Dans quelques jours, nous quitterons le Laos. Mais, avant de partir, il nous fallait bien sûr goûter à la spécialité culinaire du Laos : les œufs à la coque avec un fœtus à l’intérieur. Dans les autobus et les camions, les Laotiens mangent couramment de ces œufs comme casse-croûte. Je les ai toujours regardé faire avec un air de dégoût. Et comme, pour la plupart, ces gens n’ont pas de dents, leur façon de mastiquer est plus ou moins élégante. Allons-y pour la dégustation, ce sera probablement la seule fois de ma vie.

Un œuf avec un fœtus. Le jaune de l’œuf est plutôt de teinte grise, avec des grumeaux. Je l’examine longuement et puis je prends mon courage à deux mains. En fait, le goût surprend mais n’est pas mauvais. Comme un œuf à la coque un peu trop cuit, un peu plus pâteux. Mais il vaut mieux le manger tout de suite sans trop le regarder et surtout, ne plus y penser par la suite! Je suis fière de moi, j’ai réussi. C’était le premier et le dernier!

Pour quitter le Laos vers le Viêt-nam, nous avions étudié notre livre-guide de voyage. Nous voulions emprunter une route qui reliait le plateau Bolovan à la frontière centrale du Viêt-nam. Cette route, très peu fréquentée et non touristique, passait sur les traces de la tristement célèbre piste d’Ho Chi Minh. Mais à Tadlo, Soulideth nous a appris que cette route n’existait plus depuis une trentaine d’années. En fait, depuis la guerre du Viêt-nam. Les bombardements intensifs ont détruit les ponts qui, depuis, n’ont jamais été reconstruits. Aujourd’hui, on retrouve seulement une piste, mais sans pont, et plusieurs rivières à franchir.

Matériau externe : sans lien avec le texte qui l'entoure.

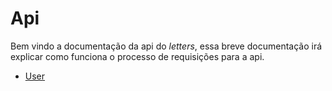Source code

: # Api

Bem vindo a documentação da api do *letters*, essa breve documentação irá explicar como funciona o processo de requisições para a api.

- [User](./user/README.md/)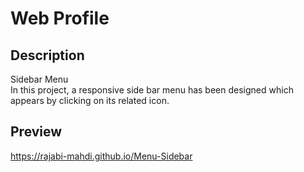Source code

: # Web Profile

## Description
Sidebar Menu              
In this project, a responsive side bar menu has been designed which appears by clicking on its related icon.

## Preview  
https://rajabi-mahdi.github.io/Menu-Sidebar
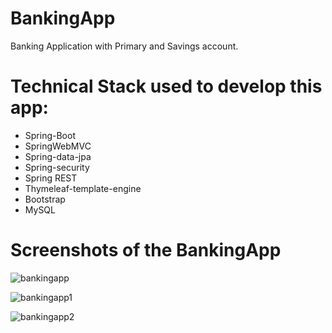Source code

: # BankingApp
Banking Application with Primary and Savings account.

# Technical Stack used to develop this app:
 - Spring-Boot
 - SpringWebMVC
 - Spring-data-jpa
 - Spring-security
 - Spring REST
 - Thymeleaf-template-engine
 - Bootstrap
 - MySQL
 
 # Screenshots of the BankingApp

![bankingapp](https://user-images.githubusercontent.com/26367602/35301505-53ee7fee-0051-11e8-9e35-0d558c65119c.png)

![bankingapp1](https://user-images.githubusercontent.com/26367602/35301637-a7bdc6ac-0051-11e8-89b6-83b7044f6b52.png)

![bankingapp2](https://user-images.githubusercontent.com/26367602/35301724-e8fff7b6-0051-11e8-9a77-8b9d125054db.png)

Je suis toujours surprise de voir à quel point ces peuples manquent de ressources primaires et de voies d’accès. Depuis la guerre, la plupart des villages des régions éloignées ne sont accessibles qu’en moto, en bicyclette ou à pied. Voilà l’une des conséquences des bombes américaines lancées sur le Laos. Et ici, lorsque qu’une infrastructure importante est détruite, ça prend des années et des années avant que la reconstruction ne soit rendue possible.

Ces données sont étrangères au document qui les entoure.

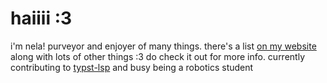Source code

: # haiiii :3

i'm nela! purveyor and enjoyer of many things. there's a list [on my website](https://www.nyabla.net/) along with lots of other things :3 do check it out for more info. currently contributing to [typst-lsp](https://github.com/nvarner/typst-lsp) and busy being a robotics student

<!--
**nyabla/nyabla** is a ✨ _special_ ✨ repository because its `README.md` (this file) appears on your GitHub profile.

Here are some ideas to get you started:

- 🔭 I’m currently working on ...
- 🌱 I’m currently learning ...
- 👯 I’m looking to collaborate on ...
- 🤔 I’m looking for help with ...
- 💬 Ask me about ...
- 📫 How to reach me: ...
- 😄 Pronouns: ...
- ⚡ Fun fact: ...
-->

Nous reprendrons donc le même chemin, passant par Savannaketh, avant de nous rendre à la frontière vietnamienne, puis à Hanoi.

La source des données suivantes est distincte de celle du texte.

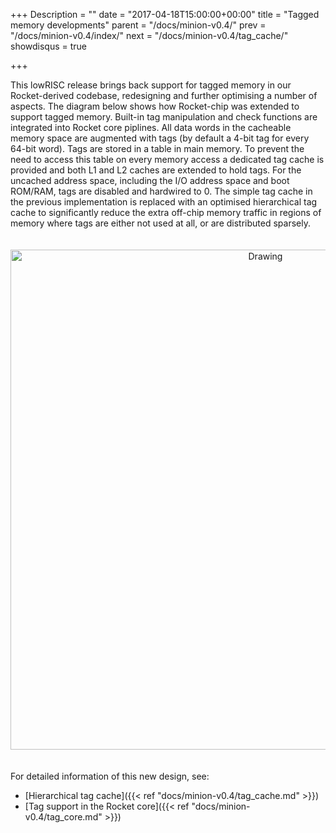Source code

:+++
Description = ""
date = "2017-04-18T15:00:00+00:00"
title = "Tagged memory developments"
parent = "/docs/minion-v0.4/"
prev = "/docs/minion-v0.4/index/"
next = "/docs/minion-v0.4/tag_cache/"
showdisqus = true

+++

This lowRISC release brings back support for tagged memory in our
Rocket-derived codebase, redesigning and further optimising a number of
aspects. The diagram below shows how Rocket-chip was extended to support
tagged memory. Built-in tag manipulation and check functions are integrated
into Rocket core piplines.  All data words in the cacheable memory space are
augmented with tags (by default a 4-bit tag for every 64-bit word).
Tags are stored in a table in main memory. To prevent the need to access this table
on every memory access a dedicated tag cache is provided and both L1 and L2 caches
are extended to hold tags. For the uncached address space, including the I/O address
space and boot ROM/RAM, tags are disabled and hardwired to 0. The simple tag
cache in the previous implementation is replaced with an optimised
hierarchical tag cache to significantly reduce the extra off-chip memory
traffic in regions of memory where tags are either not used at all, or are distributed
sparsely.

<p style="text-align:center;"><img src="../figures/lowRISC_tag.png" alt="Drawing" style="width: 800px; padding: 20px 0px;"/></p>

For detailed information of this new design, see:

* [Hierarchical tag cache]({{< ref "docs/minion-v0.4/tag_cache.md" >}})
* [Tag support in the Rocket core]({{< ref "docs/minion-v0.4/tag_core.md" >}})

Ce que je retiens du Laos, à quelques jours du départ, c’est sa vie calme et paisible, sa vie où les gens prennent le temps de profiter de l’existence. Les sourires omniprésents et les enfants dans les rivières. La vie au jour le jour sans se préoccuper du lendemain. Mais tout de même, je souhaite que le Viêt-nam bouge un peu plus. Sinon, je pense que je risque fort de m’endormir dans l’ennui et la chaleur!